• What to do
Where the records below have a line with "only", that line is to be copied.

------ Data to examine ------

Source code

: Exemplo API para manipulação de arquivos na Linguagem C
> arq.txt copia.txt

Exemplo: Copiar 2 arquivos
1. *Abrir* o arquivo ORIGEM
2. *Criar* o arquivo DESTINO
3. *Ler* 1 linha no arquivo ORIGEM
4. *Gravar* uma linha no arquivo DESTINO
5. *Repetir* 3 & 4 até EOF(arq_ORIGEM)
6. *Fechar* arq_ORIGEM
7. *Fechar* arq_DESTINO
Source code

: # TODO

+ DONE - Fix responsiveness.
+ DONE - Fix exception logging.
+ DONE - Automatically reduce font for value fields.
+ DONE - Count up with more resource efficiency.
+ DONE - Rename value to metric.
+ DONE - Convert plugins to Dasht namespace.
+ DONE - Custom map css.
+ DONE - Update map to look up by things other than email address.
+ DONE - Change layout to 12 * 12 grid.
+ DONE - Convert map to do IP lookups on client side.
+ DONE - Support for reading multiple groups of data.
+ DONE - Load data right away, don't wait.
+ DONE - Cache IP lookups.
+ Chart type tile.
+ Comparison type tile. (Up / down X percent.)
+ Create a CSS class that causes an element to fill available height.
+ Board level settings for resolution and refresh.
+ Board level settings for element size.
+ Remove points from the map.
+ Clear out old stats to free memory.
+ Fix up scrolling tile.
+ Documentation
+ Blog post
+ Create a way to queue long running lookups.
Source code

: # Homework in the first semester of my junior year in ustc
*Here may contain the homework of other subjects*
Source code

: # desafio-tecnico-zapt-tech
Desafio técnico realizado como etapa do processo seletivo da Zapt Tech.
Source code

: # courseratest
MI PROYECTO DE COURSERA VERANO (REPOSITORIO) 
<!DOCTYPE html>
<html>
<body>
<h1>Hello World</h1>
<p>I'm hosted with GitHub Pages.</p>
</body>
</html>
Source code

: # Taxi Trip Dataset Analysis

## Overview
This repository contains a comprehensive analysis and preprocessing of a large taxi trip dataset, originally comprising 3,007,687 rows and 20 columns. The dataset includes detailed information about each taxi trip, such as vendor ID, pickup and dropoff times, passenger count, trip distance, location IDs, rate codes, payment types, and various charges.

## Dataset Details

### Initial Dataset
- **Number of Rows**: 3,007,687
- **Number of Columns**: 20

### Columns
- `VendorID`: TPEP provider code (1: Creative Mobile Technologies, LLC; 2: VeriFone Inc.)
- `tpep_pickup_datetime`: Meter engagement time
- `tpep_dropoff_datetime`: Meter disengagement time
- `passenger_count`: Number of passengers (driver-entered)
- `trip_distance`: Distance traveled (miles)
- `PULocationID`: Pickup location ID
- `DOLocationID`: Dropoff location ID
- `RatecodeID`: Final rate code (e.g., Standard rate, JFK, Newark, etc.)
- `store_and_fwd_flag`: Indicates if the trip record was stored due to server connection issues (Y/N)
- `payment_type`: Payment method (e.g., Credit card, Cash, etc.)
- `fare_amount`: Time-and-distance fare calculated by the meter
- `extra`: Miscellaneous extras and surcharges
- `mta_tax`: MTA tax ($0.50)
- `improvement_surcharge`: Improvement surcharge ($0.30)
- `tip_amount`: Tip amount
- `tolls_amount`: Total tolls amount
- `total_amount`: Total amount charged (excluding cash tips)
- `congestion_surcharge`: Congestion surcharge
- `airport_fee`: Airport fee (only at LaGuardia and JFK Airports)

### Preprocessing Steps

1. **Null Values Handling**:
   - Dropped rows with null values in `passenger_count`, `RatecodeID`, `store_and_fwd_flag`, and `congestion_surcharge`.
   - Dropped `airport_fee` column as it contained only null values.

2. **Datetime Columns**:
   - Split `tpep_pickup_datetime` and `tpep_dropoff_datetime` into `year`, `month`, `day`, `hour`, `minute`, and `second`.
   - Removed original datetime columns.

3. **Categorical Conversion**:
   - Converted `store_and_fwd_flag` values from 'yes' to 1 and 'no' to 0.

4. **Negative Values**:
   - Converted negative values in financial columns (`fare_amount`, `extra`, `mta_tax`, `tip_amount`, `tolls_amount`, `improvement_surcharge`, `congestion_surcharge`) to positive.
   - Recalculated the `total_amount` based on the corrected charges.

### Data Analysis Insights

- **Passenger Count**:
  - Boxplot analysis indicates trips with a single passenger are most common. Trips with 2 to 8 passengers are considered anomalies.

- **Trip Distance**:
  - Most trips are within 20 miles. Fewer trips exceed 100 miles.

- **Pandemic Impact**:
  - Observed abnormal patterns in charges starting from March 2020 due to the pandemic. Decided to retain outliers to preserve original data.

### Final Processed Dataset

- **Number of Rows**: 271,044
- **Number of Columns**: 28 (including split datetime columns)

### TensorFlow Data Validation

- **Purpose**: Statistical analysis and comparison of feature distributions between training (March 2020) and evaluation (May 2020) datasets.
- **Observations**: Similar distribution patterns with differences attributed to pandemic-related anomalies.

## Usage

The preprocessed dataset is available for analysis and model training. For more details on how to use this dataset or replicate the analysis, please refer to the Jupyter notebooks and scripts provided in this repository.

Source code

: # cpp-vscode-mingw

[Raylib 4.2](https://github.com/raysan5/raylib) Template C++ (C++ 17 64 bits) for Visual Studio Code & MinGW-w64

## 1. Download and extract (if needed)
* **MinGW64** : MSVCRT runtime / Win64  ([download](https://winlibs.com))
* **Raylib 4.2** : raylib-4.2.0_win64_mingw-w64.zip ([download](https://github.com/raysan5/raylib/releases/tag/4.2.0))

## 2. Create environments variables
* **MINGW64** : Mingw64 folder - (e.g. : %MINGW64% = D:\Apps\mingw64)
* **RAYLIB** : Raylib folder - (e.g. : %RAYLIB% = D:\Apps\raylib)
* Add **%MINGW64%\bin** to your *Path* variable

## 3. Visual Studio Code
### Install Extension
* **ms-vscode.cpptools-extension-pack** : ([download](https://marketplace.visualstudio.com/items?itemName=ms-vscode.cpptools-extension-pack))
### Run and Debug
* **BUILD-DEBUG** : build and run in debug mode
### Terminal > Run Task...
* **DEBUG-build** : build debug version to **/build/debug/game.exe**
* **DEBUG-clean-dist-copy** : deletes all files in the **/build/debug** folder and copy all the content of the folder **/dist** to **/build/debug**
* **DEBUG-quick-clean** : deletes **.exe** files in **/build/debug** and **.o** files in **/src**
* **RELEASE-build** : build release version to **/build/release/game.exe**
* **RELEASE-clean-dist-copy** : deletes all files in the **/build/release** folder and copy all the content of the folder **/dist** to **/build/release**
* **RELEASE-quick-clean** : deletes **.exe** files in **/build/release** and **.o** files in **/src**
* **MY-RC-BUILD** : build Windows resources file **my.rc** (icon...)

------

• Written response
- `airport_fee`: Airport fee (only at LaGuardia and JFK Airports)
   - Dropped `airport_fee` column as it contained only null values.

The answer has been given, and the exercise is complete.